We commented then that the book was surprising, touching and full of "gossip," if you will. And it was! The publishers gave it a massive buildup which I feel the book lived up to.

So, I don't think there is much "new" that is revealed in Jackie's private letters but they are, of course, germane to history.

P.S. Now we hear the sale of the letters might not happen.

•WE KNOW from recent events around Tina Flaherty's new book What Jackie Taught Us: Lessons from the Remarkable Life of Jacqueline Kennedy Onassis that people can't get enough Jackie history. Her recent sell out at Barnes & Noble included -- in person, her dog named Jackie -- barking his approval. And the distinguished Municipal Arts Society is hosting a get together on June 3rd. to celebrate Jackie's legacy. Meanwhile, at a recent symposium on What Jackie Taught Us there was standing room only at the Roosevelt House when Hunter College presented Tina's book. We could have sold 15 times the seats if only we'd had room.

•READER David Cuthbert e-mailed to comment on our thoughts about the 1943 musical extravaganza, Thank Your Lucky Stars. He wrote that we were correct in thinking Ann Sheridan's "Love Isn't Born, It's Made" was eye-brow raising. "You're right; Sheridan's advice to all those sweet young things is pretty audacious, even for war-time."

Cuthbert also says: "Ice-Cold Katie" is one of the best production numbers in any movie musical. It tells a story, it's got a crowd of talented performers and the sets and costumes are spectacular. But did you notice the crummy billing Hattie McDaniels gets? And this was after she won her Oscar. Willie Best doesn't get any billing at all." (Willie was the soldier pining for the indifferent Katie.)

And for fans of this sort of thing, David suggests 1949's Red, Hot and Blue, starring Betty Hutton and -- of all people -- composer Frank Loesser, who wrote Hutton's songs and also plays a gangster trying to bump her off. Hutton's over-exuberant style is hard to take for some modern viewers but she was a huge movie star in her day. Bigger even than Judy Garland. (She would actually replace Garland in Annie Get Your Gun, but Hutton, like Miss G. had issues, and unlike Judy, after her film career faded, Betty was unable to become the iconic concert performer Judy turned herself into.)

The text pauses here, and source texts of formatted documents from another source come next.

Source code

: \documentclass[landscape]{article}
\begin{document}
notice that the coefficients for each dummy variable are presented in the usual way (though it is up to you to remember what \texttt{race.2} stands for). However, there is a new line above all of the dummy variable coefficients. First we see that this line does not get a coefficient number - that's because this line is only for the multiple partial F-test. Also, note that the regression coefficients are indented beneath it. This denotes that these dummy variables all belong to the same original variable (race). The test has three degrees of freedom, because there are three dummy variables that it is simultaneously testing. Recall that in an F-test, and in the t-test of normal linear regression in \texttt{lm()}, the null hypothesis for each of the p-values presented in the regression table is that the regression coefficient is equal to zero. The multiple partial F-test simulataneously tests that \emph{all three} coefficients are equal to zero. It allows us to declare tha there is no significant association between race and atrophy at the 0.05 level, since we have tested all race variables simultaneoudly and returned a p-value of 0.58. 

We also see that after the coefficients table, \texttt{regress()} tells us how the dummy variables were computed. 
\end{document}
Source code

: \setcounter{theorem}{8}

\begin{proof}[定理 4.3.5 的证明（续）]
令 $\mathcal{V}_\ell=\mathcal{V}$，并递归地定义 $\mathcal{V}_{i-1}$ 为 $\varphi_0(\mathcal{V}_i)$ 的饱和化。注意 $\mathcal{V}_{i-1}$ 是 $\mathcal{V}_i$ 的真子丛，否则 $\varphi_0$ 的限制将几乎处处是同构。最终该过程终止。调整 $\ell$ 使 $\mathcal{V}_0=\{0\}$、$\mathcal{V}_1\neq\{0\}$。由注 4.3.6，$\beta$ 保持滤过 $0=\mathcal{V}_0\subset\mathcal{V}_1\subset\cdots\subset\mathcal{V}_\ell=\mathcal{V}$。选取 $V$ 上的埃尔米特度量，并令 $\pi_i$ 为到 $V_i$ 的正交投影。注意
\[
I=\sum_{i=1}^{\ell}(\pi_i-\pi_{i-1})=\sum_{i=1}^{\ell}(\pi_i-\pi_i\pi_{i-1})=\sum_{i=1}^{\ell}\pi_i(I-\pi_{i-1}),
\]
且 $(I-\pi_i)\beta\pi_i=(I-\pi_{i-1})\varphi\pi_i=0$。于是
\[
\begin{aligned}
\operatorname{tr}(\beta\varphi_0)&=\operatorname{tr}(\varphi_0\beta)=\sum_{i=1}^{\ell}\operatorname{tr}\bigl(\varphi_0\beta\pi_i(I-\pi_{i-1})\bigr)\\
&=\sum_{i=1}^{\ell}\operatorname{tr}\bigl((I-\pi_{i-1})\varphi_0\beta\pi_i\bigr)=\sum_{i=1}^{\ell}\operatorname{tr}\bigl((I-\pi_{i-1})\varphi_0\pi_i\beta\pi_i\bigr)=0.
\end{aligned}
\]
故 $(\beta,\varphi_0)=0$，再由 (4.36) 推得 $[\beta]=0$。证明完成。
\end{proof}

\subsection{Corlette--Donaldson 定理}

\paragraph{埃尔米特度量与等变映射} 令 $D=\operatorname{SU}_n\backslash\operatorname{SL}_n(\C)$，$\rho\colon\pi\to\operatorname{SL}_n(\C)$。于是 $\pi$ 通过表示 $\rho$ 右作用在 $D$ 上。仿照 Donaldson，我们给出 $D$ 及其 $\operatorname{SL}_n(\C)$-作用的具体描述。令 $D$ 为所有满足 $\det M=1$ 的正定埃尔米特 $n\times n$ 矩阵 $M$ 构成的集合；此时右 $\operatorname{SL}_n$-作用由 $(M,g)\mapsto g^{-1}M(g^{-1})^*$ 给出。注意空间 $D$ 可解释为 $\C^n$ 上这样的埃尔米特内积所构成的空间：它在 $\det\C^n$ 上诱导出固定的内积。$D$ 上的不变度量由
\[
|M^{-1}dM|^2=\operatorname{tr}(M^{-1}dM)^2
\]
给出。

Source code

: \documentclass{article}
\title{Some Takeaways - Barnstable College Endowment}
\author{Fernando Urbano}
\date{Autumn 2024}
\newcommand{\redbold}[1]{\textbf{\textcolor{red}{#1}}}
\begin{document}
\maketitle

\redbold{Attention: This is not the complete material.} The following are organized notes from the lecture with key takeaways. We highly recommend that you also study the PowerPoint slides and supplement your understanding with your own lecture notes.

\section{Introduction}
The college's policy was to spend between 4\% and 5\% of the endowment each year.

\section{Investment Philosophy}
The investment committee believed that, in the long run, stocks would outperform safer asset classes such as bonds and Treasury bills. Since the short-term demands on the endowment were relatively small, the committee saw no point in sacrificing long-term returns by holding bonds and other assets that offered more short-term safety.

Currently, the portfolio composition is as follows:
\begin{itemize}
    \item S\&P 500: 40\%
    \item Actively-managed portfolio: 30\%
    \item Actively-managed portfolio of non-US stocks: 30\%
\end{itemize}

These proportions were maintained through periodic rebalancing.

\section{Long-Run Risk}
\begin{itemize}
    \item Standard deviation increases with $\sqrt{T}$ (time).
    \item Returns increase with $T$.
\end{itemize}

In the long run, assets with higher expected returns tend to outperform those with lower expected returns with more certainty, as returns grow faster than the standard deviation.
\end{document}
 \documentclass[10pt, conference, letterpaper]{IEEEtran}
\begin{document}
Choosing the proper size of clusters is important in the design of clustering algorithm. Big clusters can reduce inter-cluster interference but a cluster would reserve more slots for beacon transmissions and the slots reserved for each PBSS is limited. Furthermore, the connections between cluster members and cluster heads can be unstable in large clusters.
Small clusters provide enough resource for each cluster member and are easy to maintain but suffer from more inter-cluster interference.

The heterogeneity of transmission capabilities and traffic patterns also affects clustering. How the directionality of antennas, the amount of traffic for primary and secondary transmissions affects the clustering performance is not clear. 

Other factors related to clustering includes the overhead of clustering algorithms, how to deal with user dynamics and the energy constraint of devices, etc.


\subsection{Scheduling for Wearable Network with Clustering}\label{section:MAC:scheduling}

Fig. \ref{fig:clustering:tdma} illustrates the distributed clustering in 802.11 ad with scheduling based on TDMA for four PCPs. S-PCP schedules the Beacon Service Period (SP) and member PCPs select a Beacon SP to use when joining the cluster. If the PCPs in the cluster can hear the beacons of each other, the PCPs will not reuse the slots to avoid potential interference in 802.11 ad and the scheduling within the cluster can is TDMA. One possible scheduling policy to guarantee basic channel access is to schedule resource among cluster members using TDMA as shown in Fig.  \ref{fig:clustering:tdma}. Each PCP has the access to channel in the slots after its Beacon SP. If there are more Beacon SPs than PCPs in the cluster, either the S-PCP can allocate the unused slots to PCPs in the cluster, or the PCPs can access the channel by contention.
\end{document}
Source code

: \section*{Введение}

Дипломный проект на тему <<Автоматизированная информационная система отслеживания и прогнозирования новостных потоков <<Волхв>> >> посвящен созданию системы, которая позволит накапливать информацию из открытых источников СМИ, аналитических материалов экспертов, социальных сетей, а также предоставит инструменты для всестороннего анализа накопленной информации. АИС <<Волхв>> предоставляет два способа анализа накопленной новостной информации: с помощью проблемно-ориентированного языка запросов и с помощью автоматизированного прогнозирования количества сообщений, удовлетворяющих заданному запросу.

•ENDQUOTE: "Stabby, stabby stabby sexy sexy sexy!" That's how Game of Thrones star Peter Dinklage summed up the series that has made him a star. He was talking to an interviewer who admitted to the actor that he's never seen the HBO show.

Peter said a bit more, but it can't be printed. He did keep it brief, however. (After all, how much does a person who's never seen your work need to know?) There are only three episodes left of this seasons GOT and Dinklage will most certainly be up for another Emmy. His trial scene two weeks ago was the clincher.

After the "stabby/sexy" ends in three weeks, it'll be another year before fans find out what's next for the characters they love or love to hate -- if those characters haven't already been killed off in some gruesome manner. (In Westeros nobody dies peacefully in bed at a ripe old age surrounded by loved ones.)

A whole year! Honest, the lords of GOT could learn something about torture from the execs at HBO.